Stored items from a collection
★ ★ ★ ★ ★ ★ ★
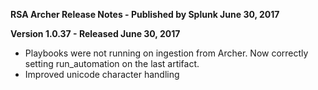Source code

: **RSA Archer Release Notes - Published by Splunk June 30, 2017**


**Version 1.0.37 - Released June 30, 2017**

* Playbooks were not running on ingestion from Archer. Now correctly setting run\_automation on the last artifact.
* Improved unicode character handling
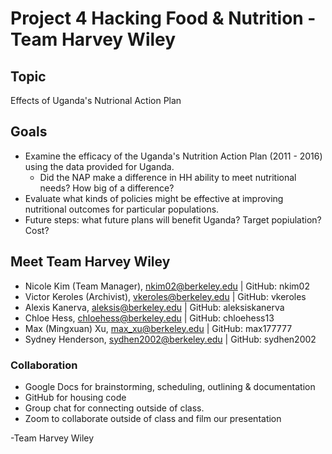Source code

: # Project 4 Hacking Food & Nutrition - Team Harvey Wiley 

## Topic
Effects of Uganda's Nutrional Action Plan

## Goals
- Examine the efficacy of the Uganda's Nutrition Action Plan (2011 - 2016) using the data provided for Uganda.
    - Did the NAP make a difference in HH ability to meet nutritional needs?  How big of a difference?
- Evaluate what kinds of policies might be effective at improving nutritional outcomes for particular populations. 
- Future steps: what future plans will benefit Uganda? Target popiulation? Cost?

## Meet Team Harvey Wiley 
- Nicole Kim (Team Manager), nkim02@berkeley.edu | GitHub: nkim02
- Victor Keroles (Archivist), vkeroles@berkeley.edu | GitHub: vkeroles 
- Alexis Kanerva, aleksis@berkeley.edu | GitHub: aleksiskanerva
- Chloe Hess, chloehess@berkeley.edu | GitHub: chloehess13
- Max (Mingxuan) Xu, max_xu@berkeley.edu | GitHub: max177777
- Sydney Henderson, sydhen2002@berkeley.edu | GitHub: sydhen2002

### Collaboration
- Google Docs for brainstorming, scheduling, outlining & documentation
- GitHub for housing code
- Group chat for connecting outside of class.
- Zoom to collaborate outside of class and film our presentation

-Team Harvey Wiley 
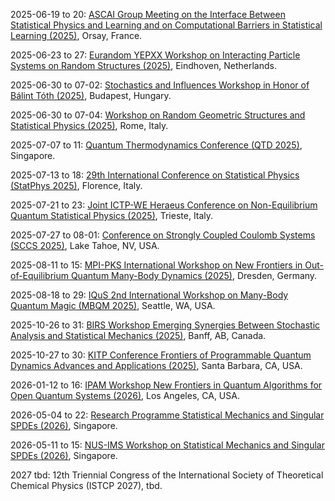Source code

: 2025-06-19 to 20: [ASCAI Group Meeting on the Interface Between Statistical Physics and Learning and on Computational Barriers in Statistical Learning (2025)](https://www.imo.universite-paris-saclay.fr/fr/conf/ascai-meeting/ "This meeting explores statistical physics and machine learning, focusing on phase transitions, optimization landscapes, and computational barriers. Topics include high-dimensional inference, neural network dynamics, and AI applications, emphasizing statistical physics insights."), Orsay, France.

2025-06-23 to 27: [Eurandom YEPXX Workshop on Interacting Particle Systems on Random Structures (2025)](https://www.eurandom.tue.nl/event/yepxx-interacting-particle-systems-on-random-structures/ "YEPXX 2025 focuses on interacting particle systems on random structures, covering random walks, spin systems, and stochastic networks. Topics include phase transitions, random graphs, and applications in statistical physics, emphasizing probabilistic modeling of complex systems."), Eindhoven, Netherlands.

2025-06-30 to 07-02: [Stochastics and Influences Workshop in Honor of Bálint Tóth (2025)](https://erdoscenter.renyi.hu/events/stochastics-and-influences-workshop "This workshop honors Bálint Tóth, focusing on stochastic processes, random walks, and interacting systems. Topics include stochastic differential equations, mixing times, and applications in statistical physics, emphasizing probabilistic advancements in stochastic modeling."), Budapest, Hungary.

2025-06-30 to 07-04: [Workshop on Random Geometric Structures and Statistical Physics (2025)](https://sites.google.com/view/random-geometric-structures/ "This workshop focuses on random geometric structures, covering stochastic geometry, percolation, and random graphs. Topics include spatial processes, statistical mechanics, and applications in network science, emphasizing probabilistic models for geometric and physical systems."), Rome, Italy.

2025-07-07 to 11: [Quantum Thermodynamics Conference (QTD 2025)](https://qtd2025.quantumlah.org "QTD 2025 focuses on quantum thermodynamics, covering quantum heat engines, entropy production, and open quantum systems. Topics include quantum thermal machines, fluctuation theorems, and applications in quantum technologies, emphasizing theoretical and experimental quantum thermodynamic principles."), Singapore.

2025-07-13 to 18: [29th International Conference on Statistical Physics (StatPhys 2025)](https://statphys29.org "StatPhys 2025 explores statistical physics, covering phase transitions, disordered systems, and stochastic processes. Topics include non-equilibrium dynamics, complex networks, and applications in biophysics and materials, emphasizing theoretical and computational statistical mechanics advancements."), Florence, Italy.

2025-07-21 to 23: [Joint ICTP-WE Heraeus Conference on Non-Equilibrium Quantum Statistical Physics (2025)](https://indico.ictp.it/event/10855 "This conference focuses on non-equilibrium quantum statistical physics, covering quantum transport, open quantum systems, and thermalization. Topics include quantum many-body dynamics, applications in condensed matter, emphasizing theoretical and computational non-equilibrium quantum phenomena."), Trieste, Italy.

2025-07-27 to 08-01: [Conference on Strongly Coupled Coulomb Systems (SCCS 2025)](https://event.fourwaves.com/sccs2025/pages "SCCS 2025 focuses on strongly coupled Coulomb systems, covering dense plasmas, dusty plasmas, and warm dense matter. Topics include plasma thermodynamics, ion correlations, and applications in fusion and astrophysics, emphasizing theoretical and computational plasma physics."), Lake Tahoe, NV, USA.

2025-08-11 to 15: [MPI-PKS International Workshop on New Frontiers in Out-of-Equilibrium Quantum Many-Body Dynamics (2025)](https://www.pks.mpg.de/qudyn25 "Explores out-of-equilibrium quantum many-body dynamics, covering thermalization, quantum chaos, and driven systems. Topics include quantum simulators, entanglement dynamics, and applications in condensed matter physics, emphasizing theoretical and computational approaches."), Dresden, Germany.

2025-08-18 to 29: [IQuS 2nd International Workshop on Many-Body Quantum Magic (MBQM 2025)](https://iqus.uw.edu/events/iqus-workshop-2025-2/ "Examines many-body quantum systems with a focus on quantum magic, covering entanglement, quantum complexity, and non-stabilizer states. Topics include quantum computing and condensed matter applications, emphasizing theoretical and computational insights."), Seattle, WA, USA.

2025-10-26 to 31: [BIRS Workshop Emerging Synergies Between Stochastic Analysis and Statistical Mechanics (2025)](https://www.birs.ca/events/2025/5-day-workshops/25w5367 "This workshop explores synergies between stochastic analysis and statistical mechanics, covering random processes, phase transitions, and stochastic modeling. Topics include applications in disordered systems, biophysics, and materials science, emphasizing probabilistic methods for complex system dynamics."), Banff, AB, Canada.

2025-10-27 to 30: [KITP Conference Frontiers of Programmable Quantum Dynamics Advances and Applications (2025)](https://www.kitp.ucsb.edu/activities/finestructure-c25 "Investigates programmable quantum dynamics, covering quantum simulation, many-body systems, and quantum control. Topics include quantum algorithms, non-equilibrium dynamics, and applications in condensed matter and quantum computing, emphasizing theoretical and experimental progress."), Santa Barbara, CA, USA.

2026-01-12 to 16: [IPAM Workshop New Frontiers in Quantum Algorithms for Open Quantum Systems (2026)](https://www.ipam.ucla.edu/programs/workshops/new-frontiers-in-quantum-algorithms-for-open-quantum-systems/ "This workshop explores quantum algorithms for open quantum systems, covering dissipative dynamics, quantum master equations, and quantum simulation. Topics include applications in condensed matter, quantum chemistry, and physics, emphasizing computational methods for modeling open quantum systems."), Los Angeles, CA, USA.

2026-05-04 to 22: [Research Programme Statistical Mechanics and Singular SPDEs (2026)](https://ims.nus.edu.sg/events/statistics_singularspdes/ "This programme explores statistical mechanics and singular SPDEs, covering stochastic processes, phase transitions, and random fields. Topics include applications in condensed matter, fluid dynamics, and disordered systems, emphasizing probabilistic and computational methods for singular stochastic systems."), Singapore.

2026-05-11 to 15: [NUS-IMS Workshop on Statistical Mechanics and Singular SPDEs (2026)](https://ims.nus.edu.sg/events/statistics_singularspdes/ "Covers statistical mechanics and singular stochastic PDEs. Topics include stochastic processes, singular equations, and applications in physics and complex systems modeling."), Singapore.

2027 tbd: 12th Triennial Congress of the International Society of Theoretical Chemical Physics (ISTCP 2027), tbd.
★ ★ ★ ★ ★ ★ ★
▶ [Brief]
What should come back is an exact copy of the lines above from the line with "- Evaluate what" to the line with "to 20: [ASCAI", both included, minus the pictures.

▶ [Output of the exercise]
- Evaluate what kinds of policies might be effective at improving nutritional outcomes for particular populations. 
- Future steps: what future plans will benefit Uganda? Target popiulation? Cost?

## Meet Team Harvey Wiley 
- Nicole Kim (Team Manager), nkim02@berkeley.edu | GitHub: nkim02
- Victor Keroles (Archivist), vkeroles@berkeley.edu | GitHub: vkeroles 
- Alexis Kanerva, aleksis@berkeley.edu | GitHub: aleksiskanerva
- Chloe Hess, chloehess@berkeley.edu | GitHub: chloehess13
- Max (Mingxuan) Xu, max_xu@berkeley.edu | GitHub: max177777
- Sydney Henderson, sydhen2002@berkeley.edu | GitHub: sydhen2002

### Collaboration
- Google Docs for brainstorming, scheduling, outlining & documentation
- GitHub for housing code
- Group chat for connecting outside of class.
- Zoom to collaborate outside of class and film our presentation

-Team Harvey Wiley 
Source code

: 2025-06-19 to 20: [ASCAI Group Meeting on the Interface Between Statistical Physics and Learning and on Computational Barriers in Statistical Learning (2025)](https://www.imo.universite-paris-saclay.fr/fr/conf/ascai-meeting/ "This meeting explores statistical physics and machine learning, focusing on phase transitions, optimization landscapes, and computational barriers. Topics include high-dimensional inference, neural network dynamics, and AI applications, emphasizing statistical physics insights."), Orsay, France.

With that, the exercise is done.